What You Should Change About Your Beauty Routine If You’re Pregnant

Most women know that certain foods become off limits once you’re pregnant. Soft cheeses, lunch meats, and sprouts are all on the “do not eat” list, largely due to the risk of food poisoning.

But many women don’t realize that their beauty routines may be rocked, too.

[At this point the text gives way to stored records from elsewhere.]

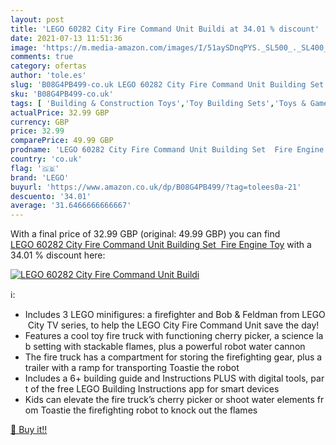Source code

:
 ```yaml
---
layout: post
title: 'LEGO 60282 City Fire Command Unit Buildi at 34.01 % discount'
date: 2021-07-13 11:51:36
image: 'https://m.media-amazon.com/images/I/51aySDnqPYS._SL500_._SL400_.jpg'
comments: true
category: ofertas
author: 'tole.es'
slug: 'B08G4PB499-co.uk LEGO 60282 City Fire Command Unit Building Set Fire...'
sku: 'B08G4PB499-co.uk'
tags: [ 'Building & Construction Toys','Toy Building Sets','Toys & Games','Toys Store','lego', ]
actualPrice: 32.99 GBP
currency: GBP
price: 32.99
comparePrice: 49.99 GBP
prodname: 'LEGO 60282 City Fire Command Unit Building Set  Fire Engine Toy'
country: 'co.uk'
flag: '🇬🇧'
brand: 'LEGO'
buyurl: 'https://www.amazon.co.uk/dp/B08G4PB499/?tag=tolees0a-21'
descuento: '34.01'
average: '31.6466666666667'
---
```


With a final price of 32.99 GBP (original: 49.99 GBP) you can find [LEGO 60282 City Fire Command Unit Building Set  Fire Engine Toy](https://www.amazon.co.uk/dp/B08G4PB499/?tag=tolees0a-21) with a  34.01 % discount here:

[![LEGO 60282 City Fire Command Unit Buildi](https://m.media-amazon.com/images/I/51aySDnqPYS._SL500_._SL400_.jpg)](https://www.amazon.co.uk/dp/B08G4PB499/?tag=tolees0a-21)

ℹ️:

- Includes 3 LEGO minifigures: a firefighter and Bob & Feldman from LEGO City TV series, to help the LEGO City Fire Command Unit save the day!
- Features a cool toy fire truck with functioning cherry picker, a science lab setting with stackable flames, plus a powerful robot water cannon
- The fire truck has a compartment for storing the firefighting gear, plus a trailer with a ramp for transporting Toastie the robot
- Includes a 6+ building guide and Instructions PLUS with digital tools, part of the free LEGO Building Instructions app for smart devices
- Kids can elevate the fire truck’s cherry picker or shoot water elements from Toastie the firefighting robot to knock out the flames

[🛒 Buy it!!](https://www.amazon.co.uk/dp/B08G4PB499/?tag=tolees0a-21)
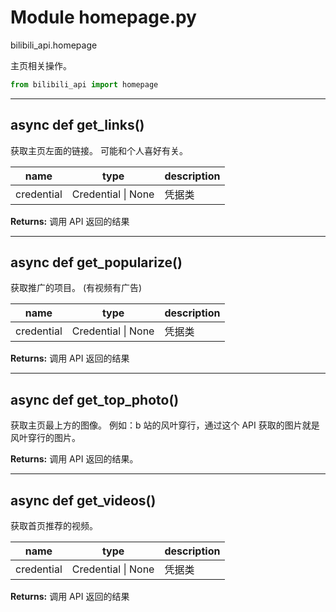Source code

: # Module homepage.py


bilibili_api.homepage

主页相关操作。


``` python
from bilibili_api import homepage
```

---

## async def get_links()

获取主页左面的链接。
可能和个人喜好有关。


| name | type | description |
| - | - | - |
| credential | Credential \| None | 凭据类 |

**Returns:** 调用 API 返回的结果




---

## async def get_popularize()

获取推广的项目。
(有视频有广告)


| name | type | description |
| - | - | - |
| credential | Credential \| None | 凭据类 |

**Returns:** 调用 API 返回的结果




---

## async def get_top_photo()

获取主页最上方的图像。
例如：b 站的风叶穿行，通过这个 API 获取的图片就是风叶穿行的图片。



**Returns:** 调用 API 返回的结果。




---

## async def get_videos()

获取首页推荐的视频。


| name | type | description |
| - | - | - |
| credential | Credential \| None | 凭据类 |

**Returns:** 调用 API 返回的结果




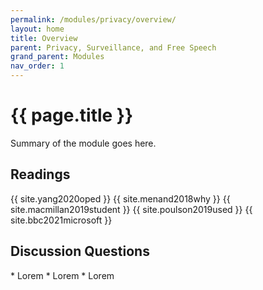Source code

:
 ```yaml
---
permalink: /modules/privacy/overview/
layout: home
title: Overview
parent: Privacy, Surveillance, and Free Speech
grand_parent: Modules
nav_order: 1
---
```


# {{ page.title }}
Summary of the module goes here.

<h2 class="text-delta">Readings</h2>
{{ site.yang2020oped }}
{{ site.menand2018why }}
{{ site.macmillan2019student }}
{{ site.poulson2019used }}
{{ site.bbc2021microsoft }}

<h2 class="text-delta">Discussion Questions</h2>
* Lorem
* Lorem
* Lorem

Not only do pregnant women have to look out for a number of ingredients in popular cosmetic products, but they also have to deal with a host of brand-new skin issues.

I spazzed during my first pregnancy when I discovered three months in that salicylic acid face wash is on the “no go” list—and promptly tossed the wash I’d been using since I was a teen in favor of an all-natural scrub.

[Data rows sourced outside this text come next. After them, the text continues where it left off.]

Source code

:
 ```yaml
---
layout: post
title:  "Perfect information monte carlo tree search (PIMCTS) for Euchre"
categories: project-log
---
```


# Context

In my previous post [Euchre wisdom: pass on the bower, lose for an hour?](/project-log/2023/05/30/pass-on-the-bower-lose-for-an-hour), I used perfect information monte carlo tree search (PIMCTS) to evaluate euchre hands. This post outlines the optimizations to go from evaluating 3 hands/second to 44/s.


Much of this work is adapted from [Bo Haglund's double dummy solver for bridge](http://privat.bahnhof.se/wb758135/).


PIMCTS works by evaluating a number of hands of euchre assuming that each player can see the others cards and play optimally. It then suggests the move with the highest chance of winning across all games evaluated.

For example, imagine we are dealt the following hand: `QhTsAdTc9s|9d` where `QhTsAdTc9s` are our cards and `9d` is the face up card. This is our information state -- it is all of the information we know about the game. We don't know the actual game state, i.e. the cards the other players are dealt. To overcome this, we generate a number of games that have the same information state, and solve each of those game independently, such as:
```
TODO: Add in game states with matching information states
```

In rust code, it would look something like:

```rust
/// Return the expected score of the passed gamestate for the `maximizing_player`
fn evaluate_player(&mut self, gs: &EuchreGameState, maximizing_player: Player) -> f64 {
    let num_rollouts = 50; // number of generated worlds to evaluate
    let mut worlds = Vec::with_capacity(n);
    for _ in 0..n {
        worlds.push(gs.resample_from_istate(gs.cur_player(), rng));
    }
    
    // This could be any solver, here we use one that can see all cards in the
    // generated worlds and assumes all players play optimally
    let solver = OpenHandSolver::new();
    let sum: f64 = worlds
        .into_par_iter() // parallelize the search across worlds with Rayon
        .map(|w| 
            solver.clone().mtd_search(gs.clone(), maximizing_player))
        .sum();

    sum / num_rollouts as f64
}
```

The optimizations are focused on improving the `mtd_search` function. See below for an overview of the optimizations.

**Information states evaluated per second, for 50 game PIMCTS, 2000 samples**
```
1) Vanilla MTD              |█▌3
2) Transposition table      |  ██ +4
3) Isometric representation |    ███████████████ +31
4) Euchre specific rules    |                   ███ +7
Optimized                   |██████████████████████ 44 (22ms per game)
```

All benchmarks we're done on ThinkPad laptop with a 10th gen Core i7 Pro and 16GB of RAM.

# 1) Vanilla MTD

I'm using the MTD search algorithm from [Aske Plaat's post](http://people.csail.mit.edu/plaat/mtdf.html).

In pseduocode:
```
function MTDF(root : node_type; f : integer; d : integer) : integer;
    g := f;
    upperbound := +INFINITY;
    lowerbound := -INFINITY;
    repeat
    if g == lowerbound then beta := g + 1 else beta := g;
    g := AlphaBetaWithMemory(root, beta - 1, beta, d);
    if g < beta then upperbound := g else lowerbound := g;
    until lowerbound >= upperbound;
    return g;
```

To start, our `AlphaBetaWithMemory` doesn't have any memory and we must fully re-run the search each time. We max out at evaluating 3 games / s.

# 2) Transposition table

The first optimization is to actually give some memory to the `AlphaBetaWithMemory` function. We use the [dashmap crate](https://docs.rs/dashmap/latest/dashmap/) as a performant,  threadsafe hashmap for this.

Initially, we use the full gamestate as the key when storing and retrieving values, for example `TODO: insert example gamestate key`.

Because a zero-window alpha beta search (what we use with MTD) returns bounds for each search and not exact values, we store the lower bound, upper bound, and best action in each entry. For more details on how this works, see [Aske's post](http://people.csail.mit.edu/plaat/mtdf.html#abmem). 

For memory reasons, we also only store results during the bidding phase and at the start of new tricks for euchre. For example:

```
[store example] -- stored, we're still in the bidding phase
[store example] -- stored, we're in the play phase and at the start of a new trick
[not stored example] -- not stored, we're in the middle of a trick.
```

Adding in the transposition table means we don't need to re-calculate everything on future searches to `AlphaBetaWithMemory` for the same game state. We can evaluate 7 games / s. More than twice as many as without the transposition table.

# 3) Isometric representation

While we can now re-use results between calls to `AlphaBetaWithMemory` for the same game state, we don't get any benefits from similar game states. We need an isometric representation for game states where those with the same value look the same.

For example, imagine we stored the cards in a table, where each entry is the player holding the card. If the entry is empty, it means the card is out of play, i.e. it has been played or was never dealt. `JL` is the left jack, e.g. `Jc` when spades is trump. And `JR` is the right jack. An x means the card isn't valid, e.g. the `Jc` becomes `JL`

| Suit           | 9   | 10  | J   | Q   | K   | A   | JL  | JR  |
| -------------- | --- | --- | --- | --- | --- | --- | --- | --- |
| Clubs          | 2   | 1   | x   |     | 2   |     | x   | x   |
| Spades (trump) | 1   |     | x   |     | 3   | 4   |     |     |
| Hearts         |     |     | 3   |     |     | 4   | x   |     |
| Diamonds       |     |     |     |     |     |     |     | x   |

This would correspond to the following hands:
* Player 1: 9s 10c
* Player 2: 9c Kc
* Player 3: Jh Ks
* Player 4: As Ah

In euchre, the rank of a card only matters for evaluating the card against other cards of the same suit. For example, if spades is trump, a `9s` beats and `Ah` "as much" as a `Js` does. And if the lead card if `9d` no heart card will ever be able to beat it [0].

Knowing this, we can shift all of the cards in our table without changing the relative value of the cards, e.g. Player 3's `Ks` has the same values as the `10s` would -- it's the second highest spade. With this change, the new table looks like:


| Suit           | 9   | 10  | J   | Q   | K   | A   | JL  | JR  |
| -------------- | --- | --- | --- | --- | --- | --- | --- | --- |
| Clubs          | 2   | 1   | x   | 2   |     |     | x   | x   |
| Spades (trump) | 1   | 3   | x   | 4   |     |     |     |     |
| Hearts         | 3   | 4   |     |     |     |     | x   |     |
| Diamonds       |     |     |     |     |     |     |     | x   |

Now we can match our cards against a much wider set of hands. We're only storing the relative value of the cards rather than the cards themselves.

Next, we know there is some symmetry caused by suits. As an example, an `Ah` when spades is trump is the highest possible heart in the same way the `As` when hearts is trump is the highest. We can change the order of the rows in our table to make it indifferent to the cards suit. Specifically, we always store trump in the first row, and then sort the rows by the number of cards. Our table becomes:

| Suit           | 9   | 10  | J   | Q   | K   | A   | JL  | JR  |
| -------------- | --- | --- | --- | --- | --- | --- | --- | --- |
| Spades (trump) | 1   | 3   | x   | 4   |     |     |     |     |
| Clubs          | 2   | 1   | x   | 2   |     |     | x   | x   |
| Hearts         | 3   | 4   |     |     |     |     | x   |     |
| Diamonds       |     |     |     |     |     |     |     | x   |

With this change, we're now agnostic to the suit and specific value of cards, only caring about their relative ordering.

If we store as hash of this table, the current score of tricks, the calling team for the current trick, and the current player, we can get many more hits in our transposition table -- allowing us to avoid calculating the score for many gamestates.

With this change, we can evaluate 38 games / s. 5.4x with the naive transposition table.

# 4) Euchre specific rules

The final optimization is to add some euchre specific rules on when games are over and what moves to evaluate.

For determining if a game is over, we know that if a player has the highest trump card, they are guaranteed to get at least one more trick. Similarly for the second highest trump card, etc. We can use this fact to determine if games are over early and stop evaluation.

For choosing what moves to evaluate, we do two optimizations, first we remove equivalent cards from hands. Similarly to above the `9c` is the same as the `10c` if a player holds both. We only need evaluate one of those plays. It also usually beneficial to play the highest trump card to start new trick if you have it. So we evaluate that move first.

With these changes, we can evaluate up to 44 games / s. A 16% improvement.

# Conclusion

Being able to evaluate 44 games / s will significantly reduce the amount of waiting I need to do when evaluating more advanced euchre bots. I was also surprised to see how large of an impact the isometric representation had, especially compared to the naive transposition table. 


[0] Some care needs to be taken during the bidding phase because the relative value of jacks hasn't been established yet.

To keep other expectant moms from having the same freak-outs, we’re breaking down the products you may want to stop using when you’re with child, as well as ones you may want to consider adding in order to deal with the many body changes that hit.

Take A Closer Look At Your Face Wash

“Most women that are pregnant may think that they need to avoid certain foods, and don’t realize that topical products can be absorbed and cause harm to their growing baby,” says Susan G. Murrmann, M.D., F.A.C.O.G., co-founder of the McDonald Murrmann Women’s Clinic.

Common acne-fighting ingredients like tetracycline, salicylic acid, and any retinoid product should be avoided because they may be associated with birth defects, she says. Instead, opt for washes that contain alpha hydroxy acids (AHAs), glycolic acid, and lactic acid, which are considered safe alternatives.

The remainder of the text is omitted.